● Dataset excerpts

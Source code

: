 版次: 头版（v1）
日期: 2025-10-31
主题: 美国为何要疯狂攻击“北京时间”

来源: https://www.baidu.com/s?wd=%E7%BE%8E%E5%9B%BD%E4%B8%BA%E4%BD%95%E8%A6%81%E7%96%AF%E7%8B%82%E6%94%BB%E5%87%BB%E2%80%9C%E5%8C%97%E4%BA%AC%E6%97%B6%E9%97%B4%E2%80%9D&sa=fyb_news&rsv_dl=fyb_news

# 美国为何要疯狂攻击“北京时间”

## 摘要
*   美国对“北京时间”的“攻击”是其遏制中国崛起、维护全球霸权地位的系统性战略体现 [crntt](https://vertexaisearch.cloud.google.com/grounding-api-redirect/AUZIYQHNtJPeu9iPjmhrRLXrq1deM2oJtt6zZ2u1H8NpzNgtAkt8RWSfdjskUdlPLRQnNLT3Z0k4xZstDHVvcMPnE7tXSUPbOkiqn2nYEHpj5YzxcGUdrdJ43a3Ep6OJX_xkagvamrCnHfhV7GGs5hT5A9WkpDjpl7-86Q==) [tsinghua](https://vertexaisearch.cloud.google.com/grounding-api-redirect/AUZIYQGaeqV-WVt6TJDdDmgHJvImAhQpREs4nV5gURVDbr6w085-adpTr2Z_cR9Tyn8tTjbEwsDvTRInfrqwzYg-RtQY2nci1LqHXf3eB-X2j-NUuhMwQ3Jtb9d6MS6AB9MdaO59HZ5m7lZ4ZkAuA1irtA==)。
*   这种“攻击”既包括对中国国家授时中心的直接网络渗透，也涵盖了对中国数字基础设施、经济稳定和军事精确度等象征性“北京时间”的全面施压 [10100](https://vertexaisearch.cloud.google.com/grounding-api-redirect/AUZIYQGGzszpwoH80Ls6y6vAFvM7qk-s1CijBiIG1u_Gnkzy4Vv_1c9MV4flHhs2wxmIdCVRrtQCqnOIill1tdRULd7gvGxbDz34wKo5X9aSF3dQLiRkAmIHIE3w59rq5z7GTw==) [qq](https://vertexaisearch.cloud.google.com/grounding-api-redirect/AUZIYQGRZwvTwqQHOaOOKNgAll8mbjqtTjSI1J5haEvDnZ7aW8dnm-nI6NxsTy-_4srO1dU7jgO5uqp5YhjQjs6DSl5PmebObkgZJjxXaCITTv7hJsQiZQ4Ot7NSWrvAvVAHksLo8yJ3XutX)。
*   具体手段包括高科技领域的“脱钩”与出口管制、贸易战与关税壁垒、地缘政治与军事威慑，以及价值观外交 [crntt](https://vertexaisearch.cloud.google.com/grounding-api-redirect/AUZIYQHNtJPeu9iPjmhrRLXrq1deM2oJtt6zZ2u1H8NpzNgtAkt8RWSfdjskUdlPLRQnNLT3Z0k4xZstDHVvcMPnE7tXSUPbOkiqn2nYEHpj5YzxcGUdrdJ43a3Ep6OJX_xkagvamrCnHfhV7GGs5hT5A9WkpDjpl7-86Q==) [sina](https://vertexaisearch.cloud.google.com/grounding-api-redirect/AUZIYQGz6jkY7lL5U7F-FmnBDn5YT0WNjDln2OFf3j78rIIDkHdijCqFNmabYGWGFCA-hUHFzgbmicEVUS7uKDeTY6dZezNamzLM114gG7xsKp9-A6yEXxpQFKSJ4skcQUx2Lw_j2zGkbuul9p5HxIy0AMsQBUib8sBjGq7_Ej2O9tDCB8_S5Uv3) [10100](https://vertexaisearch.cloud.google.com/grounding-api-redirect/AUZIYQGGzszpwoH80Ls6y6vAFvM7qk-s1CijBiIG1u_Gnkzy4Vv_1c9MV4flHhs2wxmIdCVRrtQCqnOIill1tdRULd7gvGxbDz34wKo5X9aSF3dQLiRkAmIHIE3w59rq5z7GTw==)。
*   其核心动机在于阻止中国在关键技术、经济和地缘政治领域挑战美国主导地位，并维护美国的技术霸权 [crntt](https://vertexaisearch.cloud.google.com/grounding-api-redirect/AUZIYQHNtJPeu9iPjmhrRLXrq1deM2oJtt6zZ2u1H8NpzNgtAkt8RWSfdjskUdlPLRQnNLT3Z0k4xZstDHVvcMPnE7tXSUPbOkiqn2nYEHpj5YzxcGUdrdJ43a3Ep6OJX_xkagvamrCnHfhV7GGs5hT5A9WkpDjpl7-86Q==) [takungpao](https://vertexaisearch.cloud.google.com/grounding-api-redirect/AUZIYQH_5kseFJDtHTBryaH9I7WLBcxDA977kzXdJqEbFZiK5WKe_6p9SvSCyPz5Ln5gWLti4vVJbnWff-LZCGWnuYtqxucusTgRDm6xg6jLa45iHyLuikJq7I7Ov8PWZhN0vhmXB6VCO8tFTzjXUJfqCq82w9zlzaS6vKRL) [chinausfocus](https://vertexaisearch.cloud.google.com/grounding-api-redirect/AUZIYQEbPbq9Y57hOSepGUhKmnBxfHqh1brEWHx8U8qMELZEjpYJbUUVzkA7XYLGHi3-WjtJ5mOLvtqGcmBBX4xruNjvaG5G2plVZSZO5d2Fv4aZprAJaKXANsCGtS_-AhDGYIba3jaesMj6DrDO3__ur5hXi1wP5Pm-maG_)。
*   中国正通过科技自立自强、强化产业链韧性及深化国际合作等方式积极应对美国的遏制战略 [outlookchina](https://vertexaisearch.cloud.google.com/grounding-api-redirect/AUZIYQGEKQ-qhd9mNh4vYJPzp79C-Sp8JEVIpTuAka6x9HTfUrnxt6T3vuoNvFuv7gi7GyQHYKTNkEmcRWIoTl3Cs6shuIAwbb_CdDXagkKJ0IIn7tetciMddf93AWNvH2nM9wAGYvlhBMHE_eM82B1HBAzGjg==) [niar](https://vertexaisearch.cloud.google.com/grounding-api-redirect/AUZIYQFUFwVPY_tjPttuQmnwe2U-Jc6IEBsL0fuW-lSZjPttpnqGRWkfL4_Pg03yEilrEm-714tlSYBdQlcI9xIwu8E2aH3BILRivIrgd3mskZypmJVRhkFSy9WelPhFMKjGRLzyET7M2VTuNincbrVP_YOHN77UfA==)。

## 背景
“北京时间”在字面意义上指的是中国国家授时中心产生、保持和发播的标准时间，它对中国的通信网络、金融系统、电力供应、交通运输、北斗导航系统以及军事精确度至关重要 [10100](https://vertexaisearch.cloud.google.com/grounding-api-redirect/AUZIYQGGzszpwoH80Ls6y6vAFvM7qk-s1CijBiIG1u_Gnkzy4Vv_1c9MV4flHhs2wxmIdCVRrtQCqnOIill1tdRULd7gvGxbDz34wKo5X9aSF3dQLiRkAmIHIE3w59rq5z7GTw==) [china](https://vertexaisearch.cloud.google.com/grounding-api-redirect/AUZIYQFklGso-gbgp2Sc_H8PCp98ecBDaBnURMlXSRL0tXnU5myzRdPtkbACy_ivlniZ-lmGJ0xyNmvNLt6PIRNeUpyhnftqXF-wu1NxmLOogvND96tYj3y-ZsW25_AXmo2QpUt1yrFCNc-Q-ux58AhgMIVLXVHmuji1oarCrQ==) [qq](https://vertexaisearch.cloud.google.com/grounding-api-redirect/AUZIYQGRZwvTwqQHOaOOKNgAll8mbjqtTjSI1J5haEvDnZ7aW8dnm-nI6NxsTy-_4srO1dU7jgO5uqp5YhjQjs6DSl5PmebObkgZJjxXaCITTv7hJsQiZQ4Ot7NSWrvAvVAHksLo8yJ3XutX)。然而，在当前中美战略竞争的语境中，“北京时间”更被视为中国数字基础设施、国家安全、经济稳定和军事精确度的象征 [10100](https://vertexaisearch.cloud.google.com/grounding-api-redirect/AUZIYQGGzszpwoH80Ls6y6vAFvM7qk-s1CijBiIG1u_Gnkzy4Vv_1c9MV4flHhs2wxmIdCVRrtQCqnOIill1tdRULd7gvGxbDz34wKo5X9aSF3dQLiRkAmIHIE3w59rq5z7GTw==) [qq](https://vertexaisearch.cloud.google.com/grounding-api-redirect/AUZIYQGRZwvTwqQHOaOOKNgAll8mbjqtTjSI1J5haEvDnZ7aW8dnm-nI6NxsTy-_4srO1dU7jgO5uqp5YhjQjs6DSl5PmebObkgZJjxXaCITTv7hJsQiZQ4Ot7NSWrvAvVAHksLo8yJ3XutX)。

==

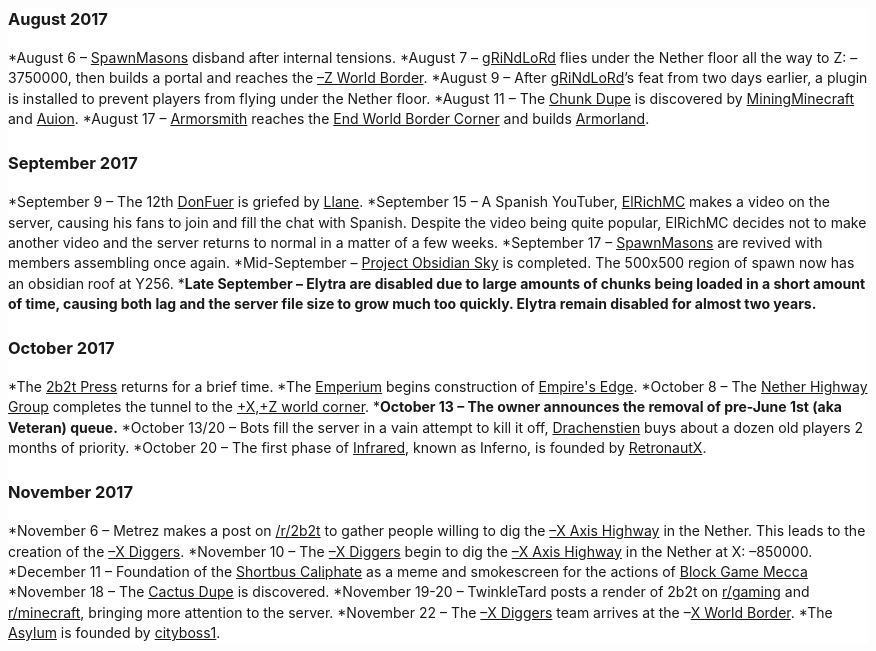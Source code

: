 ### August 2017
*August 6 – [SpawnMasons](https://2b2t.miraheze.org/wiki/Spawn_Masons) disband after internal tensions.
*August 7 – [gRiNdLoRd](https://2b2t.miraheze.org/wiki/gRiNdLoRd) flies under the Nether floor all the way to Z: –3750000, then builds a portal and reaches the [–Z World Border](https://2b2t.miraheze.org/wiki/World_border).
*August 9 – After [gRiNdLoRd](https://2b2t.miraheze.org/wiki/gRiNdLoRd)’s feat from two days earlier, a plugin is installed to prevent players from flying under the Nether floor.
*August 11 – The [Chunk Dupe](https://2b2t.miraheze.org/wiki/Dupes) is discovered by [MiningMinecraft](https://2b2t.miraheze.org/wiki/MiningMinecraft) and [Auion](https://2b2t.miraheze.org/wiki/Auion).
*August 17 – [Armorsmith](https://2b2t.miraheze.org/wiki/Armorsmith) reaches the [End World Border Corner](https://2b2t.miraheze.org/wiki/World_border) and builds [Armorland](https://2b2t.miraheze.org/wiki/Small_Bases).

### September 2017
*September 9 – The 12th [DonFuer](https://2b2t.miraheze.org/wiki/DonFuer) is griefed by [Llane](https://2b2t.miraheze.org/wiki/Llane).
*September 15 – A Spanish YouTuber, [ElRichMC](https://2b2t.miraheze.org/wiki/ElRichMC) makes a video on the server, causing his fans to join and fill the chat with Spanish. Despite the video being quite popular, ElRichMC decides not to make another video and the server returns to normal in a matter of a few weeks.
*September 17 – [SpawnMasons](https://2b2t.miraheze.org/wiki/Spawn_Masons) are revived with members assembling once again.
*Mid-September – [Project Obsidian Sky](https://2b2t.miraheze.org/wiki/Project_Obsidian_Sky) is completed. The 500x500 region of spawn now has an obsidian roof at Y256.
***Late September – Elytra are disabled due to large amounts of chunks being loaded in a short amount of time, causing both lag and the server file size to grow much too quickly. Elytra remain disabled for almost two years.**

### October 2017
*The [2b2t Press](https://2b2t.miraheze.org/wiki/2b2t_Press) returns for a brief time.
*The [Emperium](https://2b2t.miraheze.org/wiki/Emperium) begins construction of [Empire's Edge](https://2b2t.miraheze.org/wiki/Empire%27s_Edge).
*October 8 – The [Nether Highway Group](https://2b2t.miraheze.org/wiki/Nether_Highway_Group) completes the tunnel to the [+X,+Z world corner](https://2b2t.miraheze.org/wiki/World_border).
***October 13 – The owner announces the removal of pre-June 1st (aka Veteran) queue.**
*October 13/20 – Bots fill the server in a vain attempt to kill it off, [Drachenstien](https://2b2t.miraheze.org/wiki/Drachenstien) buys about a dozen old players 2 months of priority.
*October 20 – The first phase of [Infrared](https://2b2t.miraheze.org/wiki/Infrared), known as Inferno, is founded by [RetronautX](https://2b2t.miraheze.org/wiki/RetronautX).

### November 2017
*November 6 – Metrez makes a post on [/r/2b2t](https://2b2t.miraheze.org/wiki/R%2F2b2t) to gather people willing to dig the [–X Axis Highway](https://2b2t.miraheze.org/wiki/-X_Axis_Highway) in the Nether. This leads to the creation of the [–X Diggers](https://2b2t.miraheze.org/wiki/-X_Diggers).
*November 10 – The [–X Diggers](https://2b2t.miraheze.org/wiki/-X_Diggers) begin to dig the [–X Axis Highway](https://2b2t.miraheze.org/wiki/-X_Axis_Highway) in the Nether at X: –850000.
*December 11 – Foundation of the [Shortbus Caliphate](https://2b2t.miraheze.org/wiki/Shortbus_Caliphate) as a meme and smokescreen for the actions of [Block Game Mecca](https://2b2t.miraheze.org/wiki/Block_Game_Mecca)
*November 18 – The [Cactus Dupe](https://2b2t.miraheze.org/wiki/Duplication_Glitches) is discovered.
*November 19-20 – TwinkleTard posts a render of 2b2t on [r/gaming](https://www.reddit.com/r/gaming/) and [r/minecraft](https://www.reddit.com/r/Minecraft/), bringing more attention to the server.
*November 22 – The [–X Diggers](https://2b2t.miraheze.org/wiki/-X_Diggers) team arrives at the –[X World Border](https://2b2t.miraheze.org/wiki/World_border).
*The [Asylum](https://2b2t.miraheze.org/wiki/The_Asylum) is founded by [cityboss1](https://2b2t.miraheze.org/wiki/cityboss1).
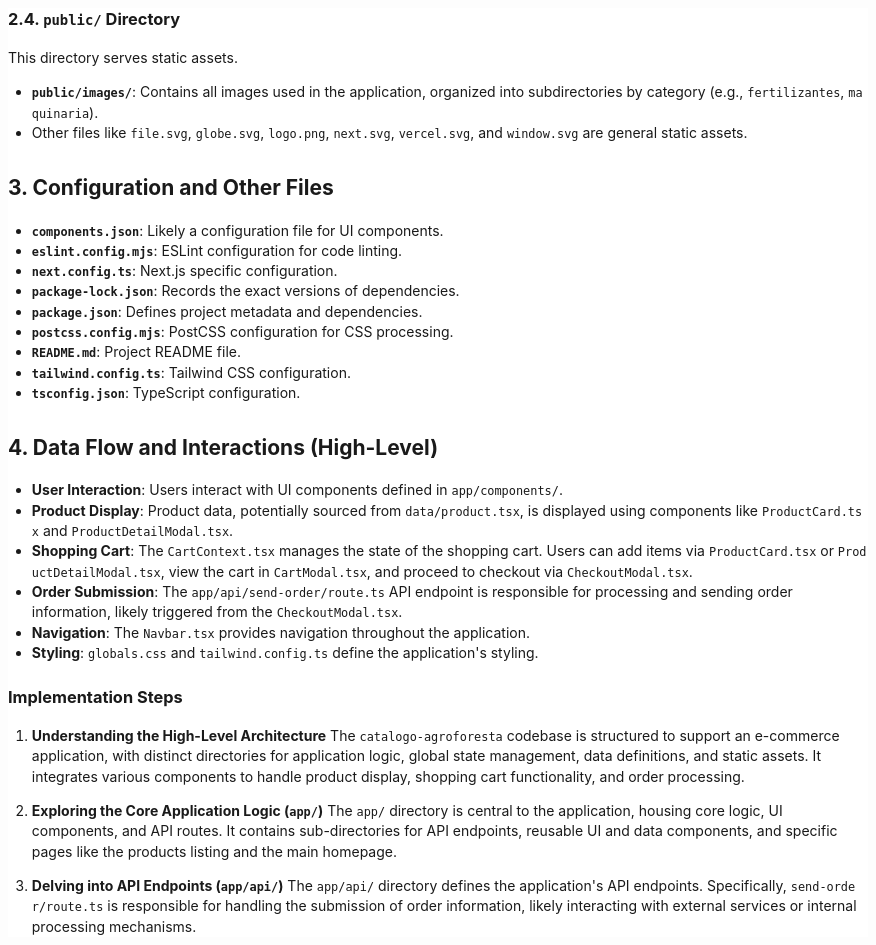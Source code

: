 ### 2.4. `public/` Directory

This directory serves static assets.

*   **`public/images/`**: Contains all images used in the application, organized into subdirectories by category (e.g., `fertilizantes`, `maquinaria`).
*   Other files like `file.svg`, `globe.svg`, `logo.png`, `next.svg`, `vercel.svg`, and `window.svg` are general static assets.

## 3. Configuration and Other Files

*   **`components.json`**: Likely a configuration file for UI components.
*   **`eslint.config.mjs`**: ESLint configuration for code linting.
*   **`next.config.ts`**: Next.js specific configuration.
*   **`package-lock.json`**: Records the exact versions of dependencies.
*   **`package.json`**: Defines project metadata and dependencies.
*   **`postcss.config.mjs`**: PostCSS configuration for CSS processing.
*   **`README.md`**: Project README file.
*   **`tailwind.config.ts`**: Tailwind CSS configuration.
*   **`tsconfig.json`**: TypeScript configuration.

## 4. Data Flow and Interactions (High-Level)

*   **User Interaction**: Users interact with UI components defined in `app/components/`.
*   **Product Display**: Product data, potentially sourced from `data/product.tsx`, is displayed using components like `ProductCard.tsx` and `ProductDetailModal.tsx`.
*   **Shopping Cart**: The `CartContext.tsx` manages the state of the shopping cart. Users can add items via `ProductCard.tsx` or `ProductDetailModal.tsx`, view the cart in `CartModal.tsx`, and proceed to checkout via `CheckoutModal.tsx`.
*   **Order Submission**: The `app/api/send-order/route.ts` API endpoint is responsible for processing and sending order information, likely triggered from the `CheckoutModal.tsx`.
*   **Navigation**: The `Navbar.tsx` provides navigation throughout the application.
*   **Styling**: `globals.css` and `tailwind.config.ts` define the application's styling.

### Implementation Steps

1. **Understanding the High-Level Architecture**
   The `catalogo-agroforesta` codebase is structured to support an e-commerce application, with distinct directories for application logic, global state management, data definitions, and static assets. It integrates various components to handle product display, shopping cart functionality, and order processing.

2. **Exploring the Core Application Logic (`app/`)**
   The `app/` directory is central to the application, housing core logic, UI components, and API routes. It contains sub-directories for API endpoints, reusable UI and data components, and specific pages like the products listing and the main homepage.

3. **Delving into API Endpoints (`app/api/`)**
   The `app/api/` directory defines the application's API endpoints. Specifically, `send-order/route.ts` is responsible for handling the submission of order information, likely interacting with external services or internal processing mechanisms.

● Activity
Which lines of the data include "tailwind"? Copy each of them.

● Answer space
*   **`tailwind.config.ts`**: Tailwind CSS configuration.
*   **Styling**: `globals.css` and `tailwind.config.ts` define the application's styling.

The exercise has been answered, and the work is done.